Have a heart…donate blood
“You gotta have heart” to help save a life. By giving blood through the American Red Cross in the next few weeks, eligible donors can help save the lives of up to three people, and recognize two heart-felt events: Valentine’s Day and American Heart Month.
“When you give, you’ll also be helping to offset the slump in blood collections we typically see in the heart of winter,” says Kathy Smith, director of donor services for the Western Lake Erie Region of the American Red Cross.
The winter months can be a challenging time for the blood supply since blood donations can decline week-to-week, and day-to-day as poor weather conditions can make it hard to travel to donate. The up-again, down-again donations can contribute to blood shortages, particularly of high demand blood types like type O-negative.
“As our nation brings awareness to heart health this month, the Red Cross continues to meet the needs of those affected by various heart diseases,” Smith said.
To schedule an appointment to donate, call 1-800-GIVE-LIFE (1-800-448-3543) or visit givelife.org for more information.
Benefit golf event
The Epilepsy Center of Northwest Ohio will host its 21st annual Practically a Golf Tournament event from Feb. 12-15 at Westfield Franklin Park mall.
The tournament is a nine-hole competition comprised of a variety of events over a four-day period and includes a group tournament for which a six-foot trophy will be awarded, a school tournament for area high school students, a family fun day and a media/VIP tournament.
The public can participate at a cost of $5 per person per game.
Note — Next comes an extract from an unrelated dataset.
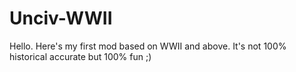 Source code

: # Unciv-WWII
Hello. Here's my first mod based on WWII and above. It's not 100% historical accurate but 100% fun ;)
All proceeds benefit the Epilepsy Center.
Renovations under way
Memorial Health Care System has announced plans for renovations of Memorial Hospital’s Main Lobby.
In addition to upgrading the appearance of the Fremont hospital’s lobby area, the project will significantly improve patient flow and comfort.
“Our top priority is to improve customer service and ensure that our guests have a positive, enjoyable experience,” said John C. Yanes, chief executive officer of Memorial Health Care System. “I am fully aware that our guests’ experience begins when they walk through our front doors. Our guests have to feel welcome.”
The renovation will include updating the lighting, flooring, furniture and wall paint. In addition, a water feature will be added in memory of a local family. A fireplace will also be installed in the Weitzel Kern Surgery Center Lobby.
According to Joe Buti, director of materials management and engineering, the price tag for the 8,300 square foot renovation is $200,000.
“To date, the Memorial Hospital Foundation and the Memorial Hospital Auxiliary have raised nearly three fourths of the entire cost of the project,” Yanes said. Those who would like to participate in the project by making a donation may contact Chasity O’Neill, foundation development director, at 419-334-6667.
As a result of the renovation, individuals entering the hospital will be redirected to a temporary registration area. Memorial Health Care System volunteers and facility hosts will be available near the main entrance to assist patients and visitors.